▶ **Work task**
Task for the records below: copy exactly from the first line on, stopping once the line with "## Parameters" is copied, and leave out the pictures.

▶ **Records for processing**
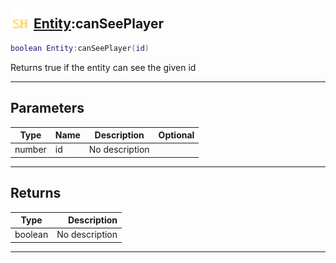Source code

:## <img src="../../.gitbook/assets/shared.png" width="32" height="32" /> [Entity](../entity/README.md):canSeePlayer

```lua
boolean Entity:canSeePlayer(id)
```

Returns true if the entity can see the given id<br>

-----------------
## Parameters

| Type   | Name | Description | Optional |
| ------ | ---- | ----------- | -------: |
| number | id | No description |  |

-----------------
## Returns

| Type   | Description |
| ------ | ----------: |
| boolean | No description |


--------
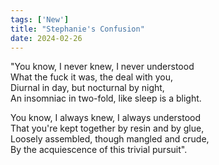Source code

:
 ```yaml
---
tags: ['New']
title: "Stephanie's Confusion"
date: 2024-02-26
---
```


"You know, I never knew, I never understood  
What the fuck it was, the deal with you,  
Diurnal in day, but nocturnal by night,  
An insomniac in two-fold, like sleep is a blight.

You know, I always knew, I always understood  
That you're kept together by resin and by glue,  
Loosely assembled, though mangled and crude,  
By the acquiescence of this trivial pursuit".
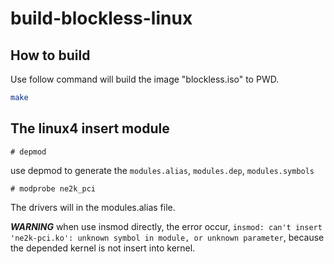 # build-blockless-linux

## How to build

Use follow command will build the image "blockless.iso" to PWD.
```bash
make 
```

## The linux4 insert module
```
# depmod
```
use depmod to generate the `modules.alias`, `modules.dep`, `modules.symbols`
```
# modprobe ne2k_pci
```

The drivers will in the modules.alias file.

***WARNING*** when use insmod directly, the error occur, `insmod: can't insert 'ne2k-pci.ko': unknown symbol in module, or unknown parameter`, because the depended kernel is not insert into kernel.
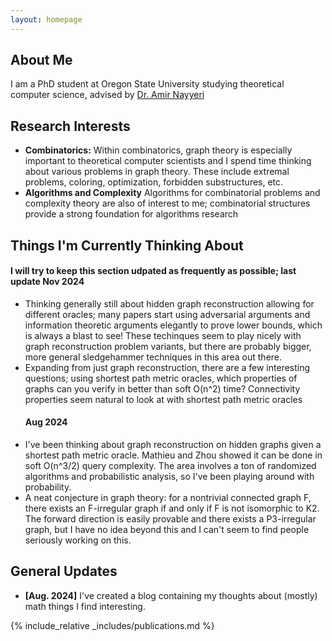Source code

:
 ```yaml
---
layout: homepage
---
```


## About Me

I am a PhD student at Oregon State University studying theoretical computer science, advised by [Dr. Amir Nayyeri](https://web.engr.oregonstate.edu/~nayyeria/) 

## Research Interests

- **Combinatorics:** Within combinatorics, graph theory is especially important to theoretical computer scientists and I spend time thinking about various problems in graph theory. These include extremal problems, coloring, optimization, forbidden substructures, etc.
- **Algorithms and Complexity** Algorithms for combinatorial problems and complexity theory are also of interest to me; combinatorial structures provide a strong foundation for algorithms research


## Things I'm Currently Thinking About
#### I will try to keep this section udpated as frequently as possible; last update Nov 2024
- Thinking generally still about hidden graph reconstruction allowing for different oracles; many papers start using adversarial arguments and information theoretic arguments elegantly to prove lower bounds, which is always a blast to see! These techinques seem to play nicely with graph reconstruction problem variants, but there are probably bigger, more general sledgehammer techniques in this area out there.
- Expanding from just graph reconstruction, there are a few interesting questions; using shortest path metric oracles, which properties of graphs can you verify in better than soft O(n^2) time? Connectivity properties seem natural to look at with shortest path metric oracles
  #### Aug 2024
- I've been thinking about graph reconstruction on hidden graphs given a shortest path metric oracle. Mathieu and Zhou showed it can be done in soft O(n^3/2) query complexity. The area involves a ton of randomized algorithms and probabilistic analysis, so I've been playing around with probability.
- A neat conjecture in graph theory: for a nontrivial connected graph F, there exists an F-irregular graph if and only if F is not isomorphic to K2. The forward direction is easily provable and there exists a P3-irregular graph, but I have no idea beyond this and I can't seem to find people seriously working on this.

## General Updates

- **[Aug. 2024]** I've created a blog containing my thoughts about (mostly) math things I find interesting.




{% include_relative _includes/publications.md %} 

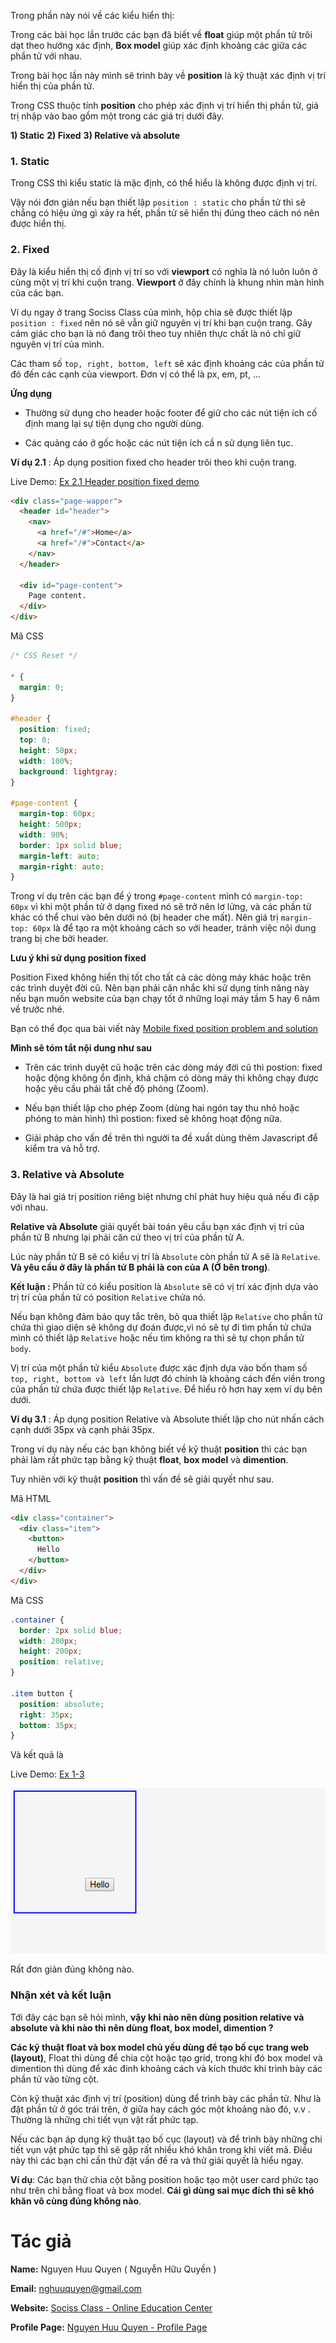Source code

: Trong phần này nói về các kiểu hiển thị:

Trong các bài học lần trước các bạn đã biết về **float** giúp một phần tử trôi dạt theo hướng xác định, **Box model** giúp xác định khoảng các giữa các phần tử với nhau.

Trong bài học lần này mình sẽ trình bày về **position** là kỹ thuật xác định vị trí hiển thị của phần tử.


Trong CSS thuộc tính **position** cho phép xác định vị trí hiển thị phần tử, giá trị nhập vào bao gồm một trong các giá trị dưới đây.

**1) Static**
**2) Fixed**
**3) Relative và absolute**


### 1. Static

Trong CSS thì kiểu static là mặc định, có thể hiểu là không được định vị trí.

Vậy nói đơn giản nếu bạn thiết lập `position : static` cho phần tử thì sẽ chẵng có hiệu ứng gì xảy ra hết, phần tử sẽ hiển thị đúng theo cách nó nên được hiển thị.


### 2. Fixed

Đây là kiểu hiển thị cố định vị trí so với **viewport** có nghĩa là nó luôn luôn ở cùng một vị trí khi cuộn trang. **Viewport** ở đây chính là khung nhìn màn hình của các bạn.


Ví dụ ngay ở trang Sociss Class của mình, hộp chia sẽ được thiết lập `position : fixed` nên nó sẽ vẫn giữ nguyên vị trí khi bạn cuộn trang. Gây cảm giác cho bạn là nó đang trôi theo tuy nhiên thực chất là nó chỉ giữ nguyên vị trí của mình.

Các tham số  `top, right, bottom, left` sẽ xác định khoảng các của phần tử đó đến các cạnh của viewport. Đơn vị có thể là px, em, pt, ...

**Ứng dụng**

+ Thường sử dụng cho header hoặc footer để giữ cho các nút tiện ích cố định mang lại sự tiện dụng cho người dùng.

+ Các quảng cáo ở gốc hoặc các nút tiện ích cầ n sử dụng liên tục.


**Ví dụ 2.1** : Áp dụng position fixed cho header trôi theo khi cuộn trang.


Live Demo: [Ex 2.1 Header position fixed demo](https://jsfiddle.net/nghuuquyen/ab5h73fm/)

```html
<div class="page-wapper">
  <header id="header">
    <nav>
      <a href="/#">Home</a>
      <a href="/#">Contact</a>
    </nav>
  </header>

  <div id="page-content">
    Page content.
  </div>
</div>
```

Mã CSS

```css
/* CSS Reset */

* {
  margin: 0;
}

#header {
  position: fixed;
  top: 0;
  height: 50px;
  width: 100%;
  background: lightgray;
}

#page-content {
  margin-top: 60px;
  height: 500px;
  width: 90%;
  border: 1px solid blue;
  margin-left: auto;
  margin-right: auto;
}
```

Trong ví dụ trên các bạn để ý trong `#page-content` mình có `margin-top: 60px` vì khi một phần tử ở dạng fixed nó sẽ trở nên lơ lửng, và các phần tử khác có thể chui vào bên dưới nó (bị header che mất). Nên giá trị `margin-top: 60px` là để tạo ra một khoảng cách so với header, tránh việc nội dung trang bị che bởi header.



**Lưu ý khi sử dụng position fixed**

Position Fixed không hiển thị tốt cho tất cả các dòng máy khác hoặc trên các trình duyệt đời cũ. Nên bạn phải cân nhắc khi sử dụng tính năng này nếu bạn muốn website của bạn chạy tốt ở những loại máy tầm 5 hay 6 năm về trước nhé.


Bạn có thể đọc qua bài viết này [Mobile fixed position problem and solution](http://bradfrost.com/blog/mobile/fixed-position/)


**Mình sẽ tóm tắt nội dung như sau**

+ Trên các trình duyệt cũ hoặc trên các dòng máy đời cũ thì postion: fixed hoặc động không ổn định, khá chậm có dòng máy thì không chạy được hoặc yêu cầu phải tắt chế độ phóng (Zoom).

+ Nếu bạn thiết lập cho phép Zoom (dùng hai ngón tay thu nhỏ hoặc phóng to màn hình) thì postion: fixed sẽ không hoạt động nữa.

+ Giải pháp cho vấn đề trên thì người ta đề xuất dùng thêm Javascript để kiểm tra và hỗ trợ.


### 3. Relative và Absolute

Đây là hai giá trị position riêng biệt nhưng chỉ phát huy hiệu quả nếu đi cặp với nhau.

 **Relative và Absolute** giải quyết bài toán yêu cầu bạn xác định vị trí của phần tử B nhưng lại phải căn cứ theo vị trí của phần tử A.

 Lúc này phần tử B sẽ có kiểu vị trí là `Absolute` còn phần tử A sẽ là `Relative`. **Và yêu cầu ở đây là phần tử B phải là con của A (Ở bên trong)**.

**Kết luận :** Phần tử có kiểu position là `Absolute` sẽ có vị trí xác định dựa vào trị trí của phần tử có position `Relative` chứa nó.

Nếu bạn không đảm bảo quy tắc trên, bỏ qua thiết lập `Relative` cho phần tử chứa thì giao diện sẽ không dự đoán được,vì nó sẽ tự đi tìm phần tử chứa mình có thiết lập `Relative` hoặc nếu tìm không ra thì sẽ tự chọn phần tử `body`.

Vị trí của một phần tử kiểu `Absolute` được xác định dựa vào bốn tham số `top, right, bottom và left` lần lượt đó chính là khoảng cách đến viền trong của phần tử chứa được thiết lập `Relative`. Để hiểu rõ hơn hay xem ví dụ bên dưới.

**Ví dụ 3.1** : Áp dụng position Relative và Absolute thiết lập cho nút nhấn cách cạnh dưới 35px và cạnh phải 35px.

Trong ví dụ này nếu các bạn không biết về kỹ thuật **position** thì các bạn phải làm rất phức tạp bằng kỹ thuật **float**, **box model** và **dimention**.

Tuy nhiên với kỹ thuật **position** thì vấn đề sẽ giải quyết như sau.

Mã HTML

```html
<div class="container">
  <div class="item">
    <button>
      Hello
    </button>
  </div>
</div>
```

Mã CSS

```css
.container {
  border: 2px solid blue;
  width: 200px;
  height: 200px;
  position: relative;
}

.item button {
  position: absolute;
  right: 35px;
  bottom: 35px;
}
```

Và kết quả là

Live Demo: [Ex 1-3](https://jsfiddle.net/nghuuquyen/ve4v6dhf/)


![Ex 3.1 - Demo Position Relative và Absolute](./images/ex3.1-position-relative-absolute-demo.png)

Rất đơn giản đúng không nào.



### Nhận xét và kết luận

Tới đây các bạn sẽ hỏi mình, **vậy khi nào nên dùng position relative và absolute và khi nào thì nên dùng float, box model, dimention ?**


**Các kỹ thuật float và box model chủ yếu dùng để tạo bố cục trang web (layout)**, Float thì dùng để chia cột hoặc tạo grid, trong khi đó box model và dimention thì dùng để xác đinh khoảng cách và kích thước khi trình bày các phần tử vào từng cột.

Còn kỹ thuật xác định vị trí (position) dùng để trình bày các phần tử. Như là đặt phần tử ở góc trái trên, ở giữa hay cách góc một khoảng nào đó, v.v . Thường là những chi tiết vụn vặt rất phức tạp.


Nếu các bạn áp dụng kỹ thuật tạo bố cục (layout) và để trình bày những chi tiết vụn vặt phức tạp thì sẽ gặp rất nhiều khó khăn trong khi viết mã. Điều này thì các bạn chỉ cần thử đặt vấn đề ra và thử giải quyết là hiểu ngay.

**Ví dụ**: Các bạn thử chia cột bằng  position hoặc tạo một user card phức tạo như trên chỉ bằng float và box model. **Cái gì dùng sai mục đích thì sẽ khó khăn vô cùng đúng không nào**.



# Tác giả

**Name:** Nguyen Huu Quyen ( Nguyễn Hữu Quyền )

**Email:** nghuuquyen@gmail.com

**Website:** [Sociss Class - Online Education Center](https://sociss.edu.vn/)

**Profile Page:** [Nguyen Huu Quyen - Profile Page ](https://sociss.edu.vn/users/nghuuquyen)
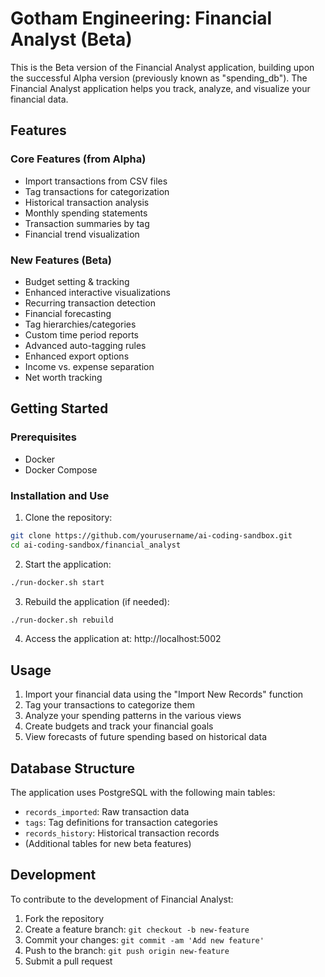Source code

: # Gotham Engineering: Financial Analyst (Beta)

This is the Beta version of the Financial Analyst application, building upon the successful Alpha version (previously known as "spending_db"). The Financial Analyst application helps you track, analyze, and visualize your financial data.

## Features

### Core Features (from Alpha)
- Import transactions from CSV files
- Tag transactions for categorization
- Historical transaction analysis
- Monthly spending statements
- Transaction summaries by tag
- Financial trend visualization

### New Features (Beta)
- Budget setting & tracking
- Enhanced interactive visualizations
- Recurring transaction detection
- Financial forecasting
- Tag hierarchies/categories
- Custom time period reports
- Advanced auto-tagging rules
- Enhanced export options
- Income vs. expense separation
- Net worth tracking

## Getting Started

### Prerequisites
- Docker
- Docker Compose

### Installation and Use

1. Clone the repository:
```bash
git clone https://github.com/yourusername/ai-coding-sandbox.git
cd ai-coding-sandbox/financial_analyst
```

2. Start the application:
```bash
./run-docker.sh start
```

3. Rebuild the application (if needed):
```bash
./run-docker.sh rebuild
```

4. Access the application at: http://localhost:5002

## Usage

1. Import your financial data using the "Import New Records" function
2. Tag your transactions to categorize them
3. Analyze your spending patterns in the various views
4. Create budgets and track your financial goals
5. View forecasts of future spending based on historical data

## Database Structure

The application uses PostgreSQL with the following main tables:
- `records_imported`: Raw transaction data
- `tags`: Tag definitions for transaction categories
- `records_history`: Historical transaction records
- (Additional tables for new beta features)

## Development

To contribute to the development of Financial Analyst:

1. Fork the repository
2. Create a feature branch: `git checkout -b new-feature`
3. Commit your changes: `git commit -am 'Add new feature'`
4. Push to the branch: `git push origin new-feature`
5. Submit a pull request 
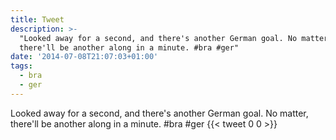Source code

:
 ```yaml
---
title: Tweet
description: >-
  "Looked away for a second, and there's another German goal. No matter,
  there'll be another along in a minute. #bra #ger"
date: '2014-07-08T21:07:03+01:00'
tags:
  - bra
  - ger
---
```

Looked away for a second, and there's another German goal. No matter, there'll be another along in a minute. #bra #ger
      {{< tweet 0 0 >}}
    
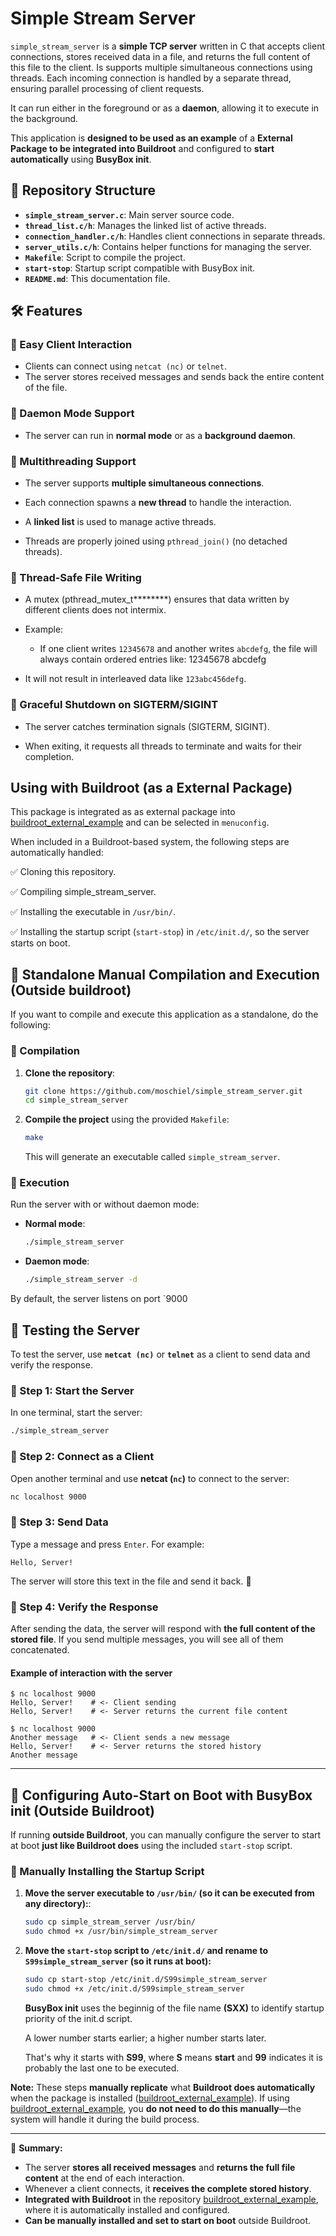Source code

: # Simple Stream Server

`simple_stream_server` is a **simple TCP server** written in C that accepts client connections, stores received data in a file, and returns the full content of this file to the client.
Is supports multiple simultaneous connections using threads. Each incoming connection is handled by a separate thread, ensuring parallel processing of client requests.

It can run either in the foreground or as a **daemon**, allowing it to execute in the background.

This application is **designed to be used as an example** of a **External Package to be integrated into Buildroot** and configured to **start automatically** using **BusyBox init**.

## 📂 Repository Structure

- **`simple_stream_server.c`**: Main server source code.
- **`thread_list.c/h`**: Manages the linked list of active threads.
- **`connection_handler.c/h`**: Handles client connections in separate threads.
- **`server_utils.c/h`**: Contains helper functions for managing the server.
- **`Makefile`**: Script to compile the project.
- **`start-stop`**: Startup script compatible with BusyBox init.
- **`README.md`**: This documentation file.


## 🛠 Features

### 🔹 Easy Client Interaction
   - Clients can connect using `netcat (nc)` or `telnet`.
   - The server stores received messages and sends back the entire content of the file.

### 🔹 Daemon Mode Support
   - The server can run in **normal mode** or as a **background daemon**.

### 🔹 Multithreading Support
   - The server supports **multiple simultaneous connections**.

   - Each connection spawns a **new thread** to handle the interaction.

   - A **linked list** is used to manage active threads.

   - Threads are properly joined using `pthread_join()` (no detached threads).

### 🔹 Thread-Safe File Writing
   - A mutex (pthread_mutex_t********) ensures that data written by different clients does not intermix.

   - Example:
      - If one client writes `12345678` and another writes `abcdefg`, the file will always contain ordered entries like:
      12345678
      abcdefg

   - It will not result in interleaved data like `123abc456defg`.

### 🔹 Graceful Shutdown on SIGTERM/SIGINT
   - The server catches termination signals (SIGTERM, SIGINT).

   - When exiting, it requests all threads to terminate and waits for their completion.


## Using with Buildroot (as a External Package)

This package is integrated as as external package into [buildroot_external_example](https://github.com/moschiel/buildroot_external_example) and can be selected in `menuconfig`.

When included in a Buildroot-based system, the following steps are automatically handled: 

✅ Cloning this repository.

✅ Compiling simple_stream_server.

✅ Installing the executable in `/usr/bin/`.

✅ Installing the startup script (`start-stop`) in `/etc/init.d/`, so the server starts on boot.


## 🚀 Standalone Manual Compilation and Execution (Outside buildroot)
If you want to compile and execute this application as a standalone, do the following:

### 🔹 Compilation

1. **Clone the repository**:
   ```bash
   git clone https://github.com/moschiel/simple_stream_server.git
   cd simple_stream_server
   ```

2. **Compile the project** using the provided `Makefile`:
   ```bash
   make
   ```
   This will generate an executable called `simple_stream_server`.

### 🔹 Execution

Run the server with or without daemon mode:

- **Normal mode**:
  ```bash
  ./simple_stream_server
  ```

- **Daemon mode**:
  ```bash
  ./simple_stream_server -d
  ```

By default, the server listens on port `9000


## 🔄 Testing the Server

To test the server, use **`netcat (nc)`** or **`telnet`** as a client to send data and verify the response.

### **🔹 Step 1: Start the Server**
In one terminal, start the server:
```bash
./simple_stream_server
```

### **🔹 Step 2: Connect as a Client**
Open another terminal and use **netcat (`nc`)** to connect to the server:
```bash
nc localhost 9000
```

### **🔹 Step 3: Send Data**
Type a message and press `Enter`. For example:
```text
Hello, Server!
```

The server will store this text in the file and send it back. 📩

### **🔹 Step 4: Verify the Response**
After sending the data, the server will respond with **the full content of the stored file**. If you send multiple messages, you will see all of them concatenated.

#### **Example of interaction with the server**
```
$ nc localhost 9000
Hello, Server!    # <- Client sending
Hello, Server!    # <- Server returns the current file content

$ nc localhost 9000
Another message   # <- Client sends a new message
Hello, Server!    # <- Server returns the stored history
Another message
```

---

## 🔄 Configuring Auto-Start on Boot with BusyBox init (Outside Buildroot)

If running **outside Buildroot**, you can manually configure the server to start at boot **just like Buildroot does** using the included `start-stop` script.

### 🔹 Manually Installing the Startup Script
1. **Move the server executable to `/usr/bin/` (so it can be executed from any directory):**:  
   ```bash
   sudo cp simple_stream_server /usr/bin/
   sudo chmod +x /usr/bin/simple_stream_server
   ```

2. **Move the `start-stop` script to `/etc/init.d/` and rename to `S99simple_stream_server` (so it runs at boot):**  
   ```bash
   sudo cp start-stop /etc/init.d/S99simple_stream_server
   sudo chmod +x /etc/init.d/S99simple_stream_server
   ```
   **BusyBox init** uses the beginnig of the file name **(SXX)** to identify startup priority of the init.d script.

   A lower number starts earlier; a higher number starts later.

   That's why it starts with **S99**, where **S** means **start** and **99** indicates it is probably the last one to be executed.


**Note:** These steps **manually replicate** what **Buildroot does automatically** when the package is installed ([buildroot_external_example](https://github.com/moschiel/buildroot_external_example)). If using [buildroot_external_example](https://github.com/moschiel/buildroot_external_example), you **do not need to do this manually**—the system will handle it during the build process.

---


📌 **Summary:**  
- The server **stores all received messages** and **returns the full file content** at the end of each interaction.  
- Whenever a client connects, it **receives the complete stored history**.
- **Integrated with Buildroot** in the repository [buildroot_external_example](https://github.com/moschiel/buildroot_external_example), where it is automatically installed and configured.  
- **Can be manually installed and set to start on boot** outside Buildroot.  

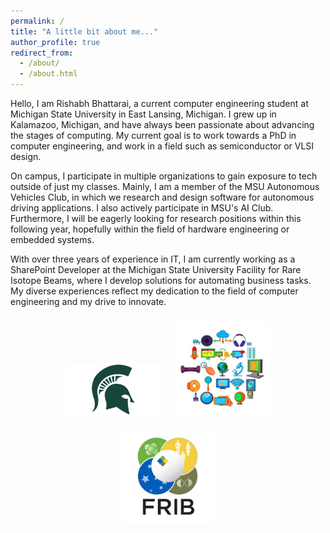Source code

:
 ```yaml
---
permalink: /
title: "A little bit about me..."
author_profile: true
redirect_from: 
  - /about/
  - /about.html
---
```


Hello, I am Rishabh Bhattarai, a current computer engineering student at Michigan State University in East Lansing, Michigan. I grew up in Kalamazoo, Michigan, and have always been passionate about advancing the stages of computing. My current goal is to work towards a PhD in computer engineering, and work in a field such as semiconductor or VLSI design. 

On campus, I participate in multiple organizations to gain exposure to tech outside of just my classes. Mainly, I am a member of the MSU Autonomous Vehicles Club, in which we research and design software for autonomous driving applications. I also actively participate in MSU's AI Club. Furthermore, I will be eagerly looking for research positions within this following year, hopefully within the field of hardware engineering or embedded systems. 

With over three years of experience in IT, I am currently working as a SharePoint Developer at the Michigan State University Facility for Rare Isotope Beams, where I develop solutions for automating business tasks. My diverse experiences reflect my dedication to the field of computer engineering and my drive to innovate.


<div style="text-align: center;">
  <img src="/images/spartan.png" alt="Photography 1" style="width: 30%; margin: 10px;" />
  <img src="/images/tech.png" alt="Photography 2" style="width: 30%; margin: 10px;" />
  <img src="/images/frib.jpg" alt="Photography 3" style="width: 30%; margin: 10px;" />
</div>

▶ **Exercise answer**
Source code

:## <img src="../../.gitbook/assets/shared.png" width="32" height="32" /> [Entity](../entity/README.md):canSeePlayer

```lua
boolean Entity:canSeePlayer(id)
```

Returns true if the entity can see the given id<br>

-----------------
## Parameters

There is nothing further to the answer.